Wednesday 4 April 2012

dead can dance - the early stuff

A recent encounter with some very early Dead Can Dance material prompted these thoughts -

Now I love Dead Can Dance, their music has sondtracked much of my life, but quite honestly the early demos and early John Peel sessions are pretty rubbish. In fact, apart from a couple of songs the demos are atrocious, and I’ve no idea why I’ve kept them. I think that these will be deleted from the iPod fairly soon… The Peel sessions are better, though, like the debut album, they are the sound of a band struggling to find an identity. The spectre of Joy Division – the same sort of heavy bass and frantic drumming, plus an identical guitar sound - hangs heavy over many of these tracks, particularly Brendan Perry’s.

But then you get Lisa Gerrard’s pieces. Her songs are similarly naïve and unstructured, and occasionally veer very close to early Cocteau Twins (especially stuff from the Garlands album).
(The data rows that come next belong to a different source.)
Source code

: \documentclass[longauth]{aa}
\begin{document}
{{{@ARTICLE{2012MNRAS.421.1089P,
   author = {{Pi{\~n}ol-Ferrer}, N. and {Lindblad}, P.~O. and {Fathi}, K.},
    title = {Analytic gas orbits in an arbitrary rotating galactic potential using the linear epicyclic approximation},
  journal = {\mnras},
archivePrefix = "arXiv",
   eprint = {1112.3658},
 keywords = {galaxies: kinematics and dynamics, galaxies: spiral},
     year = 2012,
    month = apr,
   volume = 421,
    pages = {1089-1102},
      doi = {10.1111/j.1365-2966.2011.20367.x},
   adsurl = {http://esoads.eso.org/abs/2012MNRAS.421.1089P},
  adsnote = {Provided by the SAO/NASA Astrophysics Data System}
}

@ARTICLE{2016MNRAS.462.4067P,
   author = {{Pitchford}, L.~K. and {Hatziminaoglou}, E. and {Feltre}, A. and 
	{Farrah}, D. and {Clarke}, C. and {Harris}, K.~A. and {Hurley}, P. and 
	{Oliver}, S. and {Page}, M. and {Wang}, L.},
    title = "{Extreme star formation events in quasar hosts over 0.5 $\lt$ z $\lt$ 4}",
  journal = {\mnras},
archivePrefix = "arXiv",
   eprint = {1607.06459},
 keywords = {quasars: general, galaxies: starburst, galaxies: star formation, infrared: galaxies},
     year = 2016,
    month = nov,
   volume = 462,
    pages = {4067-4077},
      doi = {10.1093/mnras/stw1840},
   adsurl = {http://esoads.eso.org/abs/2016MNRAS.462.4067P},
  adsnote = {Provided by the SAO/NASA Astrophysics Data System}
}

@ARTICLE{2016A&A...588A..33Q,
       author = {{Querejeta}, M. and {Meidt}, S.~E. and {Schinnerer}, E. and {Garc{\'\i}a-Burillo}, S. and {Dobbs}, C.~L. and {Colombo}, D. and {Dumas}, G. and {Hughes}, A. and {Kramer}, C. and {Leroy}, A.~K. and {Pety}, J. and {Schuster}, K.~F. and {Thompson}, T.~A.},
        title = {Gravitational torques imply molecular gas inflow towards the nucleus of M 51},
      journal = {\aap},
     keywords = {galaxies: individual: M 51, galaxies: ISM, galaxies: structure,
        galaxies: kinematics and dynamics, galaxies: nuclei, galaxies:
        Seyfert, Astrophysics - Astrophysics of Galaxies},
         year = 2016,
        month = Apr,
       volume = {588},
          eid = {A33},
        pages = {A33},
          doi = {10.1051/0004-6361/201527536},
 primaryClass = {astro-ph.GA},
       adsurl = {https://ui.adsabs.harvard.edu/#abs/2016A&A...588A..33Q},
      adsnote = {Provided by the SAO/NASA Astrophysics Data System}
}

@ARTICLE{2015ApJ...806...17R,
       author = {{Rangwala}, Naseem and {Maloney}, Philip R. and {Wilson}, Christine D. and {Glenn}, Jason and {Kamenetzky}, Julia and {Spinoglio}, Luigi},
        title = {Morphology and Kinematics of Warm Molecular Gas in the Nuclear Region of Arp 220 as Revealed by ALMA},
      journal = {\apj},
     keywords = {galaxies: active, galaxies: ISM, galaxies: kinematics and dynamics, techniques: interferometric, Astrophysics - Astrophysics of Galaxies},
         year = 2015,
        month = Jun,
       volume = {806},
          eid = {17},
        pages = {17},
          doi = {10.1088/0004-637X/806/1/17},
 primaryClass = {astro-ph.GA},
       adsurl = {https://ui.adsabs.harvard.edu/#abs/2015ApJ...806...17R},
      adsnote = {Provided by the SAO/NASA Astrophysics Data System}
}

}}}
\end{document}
Lisa’s voice is sometimes uncomfortably close to Elizabeth Fraser’s too, so you can see why Ivo Watts-Russell was so keen to sign them to 4AD. But then, just occasionally, Lisa does something miraculous with her voice which lifts the song from a not terribly good second rate indie goth rip off into… what? Something magical and out of this world.

From the Peel sessions and also from the first album it’s impossible to tell which way DCD were heading, (even the later Garden Of Arcane Delights EP doesn’t really offer hints, though it is at least a step away from rubbish indie drumming and incessantly throbbing bass). I can’t imagine that anyone would have guessed that the majesty that is Spleen And Ideal would have followed just a year later. It’s another one of those bafflingly massive quantum leaps forward that occasionally happen. Spleen And Ideal lays the foundation for virtually everything that DCD would subsequently do and ignores virtually everything that came previously. Where this huge leap of imagination came from is anyone’s guess, but how fantastic that it happened.